Is time modeled as a spatial line in the mind?

Our day to day conversations provide instances that seem to imply the association of the past to our 'behind' and the future to the 'front'. Ex. "Back in the 60's, things were much simple." "I'm looking forward to meet you." Also, the notion of time is projected as a travel(movement) from one location (past), to another (future). This is only one among many examples where abstract concepts are built on the foundations of basic image schemas, acquired through patterns of bodily interactions with the world. In the current context, the concept of time is seen to be understood over a spatial domain, where time is seen to flow from behind to forward.

Such linguistic analysis is limited to the use of metaphors. Empirical data from Torralbo, Santiago, & Lupianez (2006, exp. 1), based on the 'comfort' of the participants with the situation, when the words suggesting tense (past or future) were overlapped with the spatial cues. Participants were asked to judge if a word appearing to the front or the back of a side-looking head silhouette referred to the past or to the future. They were faster to respond when the situation is forward-back congruent, i.e., pastwords were presented to the back of the head and future words were presented to the front.

Similar studies, (Santiago, Lupianez, Perez, & Funes (2007)) found another such association when past words were associated with the left side and the future with the right.

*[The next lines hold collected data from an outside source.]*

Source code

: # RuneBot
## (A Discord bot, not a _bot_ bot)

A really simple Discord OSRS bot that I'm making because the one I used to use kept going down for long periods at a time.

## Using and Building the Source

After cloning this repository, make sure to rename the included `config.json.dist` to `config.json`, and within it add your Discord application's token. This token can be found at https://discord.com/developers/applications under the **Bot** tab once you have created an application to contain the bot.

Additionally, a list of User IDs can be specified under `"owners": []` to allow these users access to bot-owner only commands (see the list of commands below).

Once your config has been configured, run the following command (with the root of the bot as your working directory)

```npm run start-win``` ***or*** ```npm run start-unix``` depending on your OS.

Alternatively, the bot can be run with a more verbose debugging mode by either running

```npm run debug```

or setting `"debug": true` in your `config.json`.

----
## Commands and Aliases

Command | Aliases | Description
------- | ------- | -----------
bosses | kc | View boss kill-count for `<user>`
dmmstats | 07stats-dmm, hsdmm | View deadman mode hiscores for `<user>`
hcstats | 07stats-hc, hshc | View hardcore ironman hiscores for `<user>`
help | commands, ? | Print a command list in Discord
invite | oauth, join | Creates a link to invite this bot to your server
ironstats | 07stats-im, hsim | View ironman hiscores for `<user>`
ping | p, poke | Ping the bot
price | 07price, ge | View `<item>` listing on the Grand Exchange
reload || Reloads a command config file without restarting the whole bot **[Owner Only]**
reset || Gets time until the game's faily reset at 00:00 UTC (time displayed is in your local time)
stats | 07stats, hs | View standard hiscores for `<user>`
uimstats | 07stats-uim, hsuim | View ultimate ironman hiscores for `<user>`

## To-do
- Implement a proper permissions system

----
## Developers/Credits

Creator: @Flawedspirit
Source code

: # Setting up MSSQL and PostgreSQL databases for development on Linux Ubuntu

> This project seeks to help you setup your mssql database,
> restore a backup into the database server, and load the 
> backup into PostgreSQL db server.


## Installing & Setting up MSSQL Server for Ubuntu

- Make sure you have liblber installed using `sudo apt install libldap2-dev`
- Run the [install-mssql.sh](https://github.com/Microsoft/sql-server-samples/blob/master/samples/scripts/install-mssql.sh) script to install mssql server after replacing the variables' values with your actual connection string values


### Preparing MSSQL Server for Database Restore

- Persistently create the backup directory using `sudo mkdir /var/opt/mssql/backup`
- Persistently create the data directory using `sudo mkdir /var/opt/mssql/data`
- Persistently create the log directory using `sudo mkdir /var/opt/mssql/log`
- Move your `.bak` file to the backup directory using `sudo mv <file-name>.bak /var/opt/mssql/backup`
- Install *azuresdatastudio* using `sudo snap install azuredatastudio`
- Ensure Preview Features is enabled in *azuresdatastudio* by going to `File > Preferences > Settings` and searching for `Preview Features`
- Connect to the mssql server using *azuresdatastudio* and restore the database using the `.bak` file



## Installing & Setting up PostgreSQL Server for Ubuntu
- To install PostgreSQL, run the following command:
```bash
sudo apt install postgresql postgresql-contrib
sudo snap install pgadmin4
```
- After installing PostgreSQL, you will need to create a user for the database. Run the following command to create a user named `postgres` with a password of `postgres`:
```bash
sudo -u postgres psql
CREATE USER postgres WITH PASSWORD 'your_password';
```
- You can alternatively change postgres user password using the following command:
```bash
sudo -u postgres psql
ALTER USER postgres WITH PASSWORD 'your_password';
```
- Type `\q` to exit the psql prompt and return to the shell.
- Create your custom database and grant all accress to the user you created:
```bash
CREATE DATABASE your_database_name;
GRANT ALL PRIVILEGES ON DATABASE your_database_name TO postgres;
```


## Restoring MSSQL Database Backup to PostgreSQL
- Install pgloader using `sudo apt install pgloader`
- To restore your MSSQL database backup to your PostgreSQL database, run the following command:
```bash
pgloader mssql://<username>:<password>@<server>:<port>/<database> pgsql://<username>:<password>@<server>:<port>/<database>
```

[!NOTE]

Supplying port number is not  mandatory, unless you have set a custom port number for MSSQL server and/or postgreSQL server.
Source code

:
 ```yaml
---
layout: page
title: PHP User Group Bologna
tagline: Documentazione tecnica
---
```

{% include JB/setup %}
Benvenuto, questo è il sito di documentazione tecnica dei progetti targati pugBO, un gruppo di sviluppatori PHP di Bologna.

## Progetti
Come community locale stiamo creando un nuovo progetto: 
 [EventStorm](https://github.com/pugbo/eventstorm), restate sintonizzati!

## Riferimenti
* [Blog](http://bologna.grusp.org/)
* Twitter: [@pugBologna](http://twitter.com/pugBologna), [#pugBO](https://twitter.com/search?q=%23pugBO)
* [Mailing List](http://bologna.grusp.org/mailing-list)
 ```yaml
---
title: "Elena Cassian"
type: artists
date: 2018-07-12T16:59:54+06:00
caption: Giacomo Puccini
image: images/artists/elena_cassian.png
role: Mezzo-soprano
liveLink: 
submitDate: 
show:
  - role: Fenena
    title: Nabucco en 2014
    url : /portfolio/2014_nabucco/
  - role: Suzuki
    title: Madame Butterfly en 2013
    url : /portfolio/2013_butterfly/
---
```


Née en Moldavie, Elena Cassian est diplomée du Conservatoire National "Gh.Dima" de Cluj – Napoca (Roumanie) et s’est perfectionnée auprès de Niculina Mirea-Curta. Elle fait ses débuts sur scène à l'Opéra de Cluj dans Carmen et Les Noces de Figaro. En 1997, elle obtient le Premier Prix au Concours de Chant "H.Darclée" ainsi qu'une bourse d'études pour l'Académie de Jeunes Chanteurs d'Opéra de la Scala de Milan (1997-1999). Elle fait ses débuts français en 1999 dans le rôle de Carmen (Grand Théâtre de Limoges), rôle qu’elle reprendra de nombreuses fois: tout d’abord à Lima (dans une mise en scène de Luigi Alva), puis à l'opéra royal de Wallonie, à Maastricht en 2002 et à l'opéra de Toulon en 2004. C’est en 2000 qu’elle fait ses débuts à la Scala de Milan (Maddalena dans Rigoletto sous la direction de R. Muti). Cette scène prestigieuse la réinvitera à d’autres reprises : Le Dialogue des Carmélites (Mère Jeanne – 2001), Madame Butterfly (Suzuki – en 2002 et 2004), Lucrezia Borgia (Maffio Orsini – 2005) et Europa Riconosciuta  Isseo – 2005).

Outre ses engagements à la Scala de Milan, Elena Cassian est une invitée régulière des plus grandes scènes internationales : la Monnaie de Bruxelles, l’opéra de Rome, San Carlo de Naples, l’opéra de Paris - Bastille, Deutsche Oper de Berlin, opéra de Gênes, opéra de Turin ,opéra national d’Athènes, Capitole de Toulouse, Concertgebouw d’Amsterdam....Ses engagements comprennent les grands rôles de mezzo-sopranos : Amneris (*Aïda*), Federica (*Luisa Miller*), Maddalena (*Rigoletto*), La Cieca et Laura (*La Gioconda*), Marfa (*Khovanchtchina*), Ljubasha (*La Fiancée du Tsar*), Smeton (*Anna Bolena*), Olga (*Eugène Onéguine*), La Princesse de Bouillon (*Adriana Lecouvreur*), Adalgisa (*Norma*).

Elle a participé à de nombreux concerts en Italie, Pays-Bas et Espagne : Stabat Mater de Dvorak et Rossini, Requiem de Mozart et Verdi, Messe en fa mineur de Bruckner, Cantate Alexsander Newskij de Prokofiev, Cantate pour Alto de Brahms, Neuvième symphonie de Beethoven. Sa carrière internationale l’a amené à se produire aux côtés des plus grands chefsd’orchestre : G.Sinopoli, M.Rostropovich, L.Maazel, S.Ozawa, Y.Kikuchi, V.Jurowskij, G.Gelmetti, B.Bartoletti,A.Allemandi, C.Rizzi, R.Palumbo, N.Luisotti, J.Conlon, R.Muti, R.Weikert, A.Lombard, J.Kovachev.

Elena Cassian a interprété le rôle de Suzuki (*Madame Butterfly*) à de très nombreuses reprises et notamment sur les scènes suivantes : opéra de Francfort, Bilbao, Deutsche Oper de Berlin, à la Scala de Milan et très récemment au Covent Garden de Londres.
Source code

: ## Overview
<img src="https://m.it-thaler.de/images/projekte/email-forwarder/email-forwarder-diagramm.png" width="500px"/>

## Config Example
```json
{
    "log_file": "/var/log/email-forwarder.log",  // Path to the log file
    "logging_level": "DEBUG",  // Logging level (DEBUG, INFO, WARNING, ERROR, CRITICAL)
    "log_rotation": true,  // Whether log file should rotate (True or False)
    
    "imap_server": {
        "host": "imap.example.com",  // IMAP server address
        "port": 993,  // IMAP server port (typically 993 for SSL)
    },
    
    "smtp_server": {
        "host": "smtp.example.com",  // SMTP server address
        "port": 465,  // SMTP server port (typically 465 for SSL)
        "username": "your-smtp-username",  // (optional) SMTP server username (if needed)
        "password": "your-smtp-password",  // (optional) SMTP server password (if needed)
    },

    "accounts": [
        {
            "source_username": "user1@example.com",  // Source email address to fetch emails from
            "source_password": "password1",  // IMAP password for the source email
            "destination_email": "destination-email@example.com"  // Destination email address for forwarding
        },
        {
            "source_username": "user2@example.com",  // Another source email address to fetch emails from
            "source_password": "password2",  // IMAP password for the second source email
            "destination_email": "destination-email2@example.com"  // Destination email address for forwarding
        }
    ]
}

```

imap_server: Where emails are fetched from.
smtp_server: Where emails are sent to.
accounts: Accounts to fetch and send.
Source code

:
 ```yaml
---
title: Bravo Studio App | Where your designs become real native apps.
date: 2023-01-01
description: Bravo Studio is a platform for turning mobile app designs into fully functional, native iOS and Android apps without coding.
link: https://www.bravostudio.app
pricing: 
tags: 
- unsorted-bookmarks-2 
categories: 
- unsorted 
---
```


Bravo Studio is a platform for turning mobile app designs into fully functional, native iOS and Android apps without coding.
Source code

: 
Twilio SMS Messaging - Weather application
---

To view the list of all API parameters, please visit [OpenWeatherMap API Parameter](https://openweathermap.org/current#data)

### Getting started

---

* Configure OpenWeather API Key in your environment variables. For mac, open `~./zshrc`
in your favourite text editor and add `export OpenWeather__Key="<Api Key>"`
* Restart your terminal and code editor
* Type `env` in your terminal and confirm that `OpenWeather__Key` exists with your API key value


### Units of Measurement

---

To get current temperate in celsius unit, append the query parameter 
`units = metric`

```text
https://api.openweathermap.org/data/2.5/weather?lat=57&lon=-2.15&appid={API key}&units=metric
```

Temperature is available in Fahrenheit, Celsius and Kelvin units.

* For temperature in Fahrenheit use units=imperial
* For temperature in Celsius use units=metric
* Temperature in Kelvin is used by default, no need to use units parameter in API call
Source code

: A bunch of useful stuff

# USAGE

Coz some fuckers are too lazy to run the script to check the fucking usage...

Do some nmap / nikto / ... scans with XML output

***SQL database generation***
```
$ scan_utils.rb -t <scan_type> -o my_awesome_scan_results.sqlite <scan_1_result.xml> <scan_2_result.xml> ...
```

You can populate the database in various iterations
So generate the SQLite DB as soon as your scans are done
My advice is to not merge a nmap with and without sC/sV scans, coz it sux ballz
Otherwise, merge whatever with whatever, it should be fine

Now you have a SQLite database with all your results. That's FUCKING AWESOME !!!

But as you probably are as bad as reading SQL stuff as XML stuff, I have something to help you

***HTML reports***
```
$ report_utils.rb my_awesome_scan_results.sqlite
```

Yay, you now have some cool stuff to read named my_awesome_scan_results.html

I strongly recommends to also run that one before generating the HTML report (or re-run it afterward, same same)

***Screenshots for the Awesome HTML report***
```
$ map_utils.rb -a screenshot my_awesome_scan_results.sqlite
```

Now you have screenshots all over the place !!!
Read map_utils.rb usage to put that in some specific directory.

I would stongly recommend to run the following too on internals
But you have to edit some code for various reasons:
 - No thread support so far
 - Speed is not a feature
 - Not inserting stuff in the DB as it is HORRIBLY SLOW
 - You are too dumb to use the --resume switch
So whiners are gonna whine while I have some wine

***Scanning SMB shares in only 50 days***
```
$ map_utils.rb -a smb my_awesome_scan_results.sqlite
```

The following figure, may serve a good example to the same.
evolution
The human evolution over time is represented as a travel from the left to the right.

The aim of this project is to investigate into such associations based on experiments that test the interference of the spatial cues with the temporal information, thus, verifying the existence of such representations.

References

[1] Mario Bonato, Marco Zorzi, Carlo Umilta , 2012.
When time is space: Evidence for a mental time line.
Elsevier: Neuroscience and Biobehavioral Reviews 36 (2012), 2257-2273.

[2] Torralbo, A., Santiago, J., Lupianez, J., 2006.
Flexible conceptual projection of time onto spatial frames of reference.
Cognitive Sciences 30, 745-757.

[3] Santiago, J., Lupianez, J., Perez, E., Funes, M.J., 2007.
Time, also flies from left to right.
Psychonomic Bulletin & Review 14, 512-516.

[4] Ouellet, M., Santiago, J., Funes, M.J., Lupianez, J., 2010a.
Thinking about the future moves attention to the right.
Journal of Experimental Psychology: Human Perception and Performance 36, 17-24.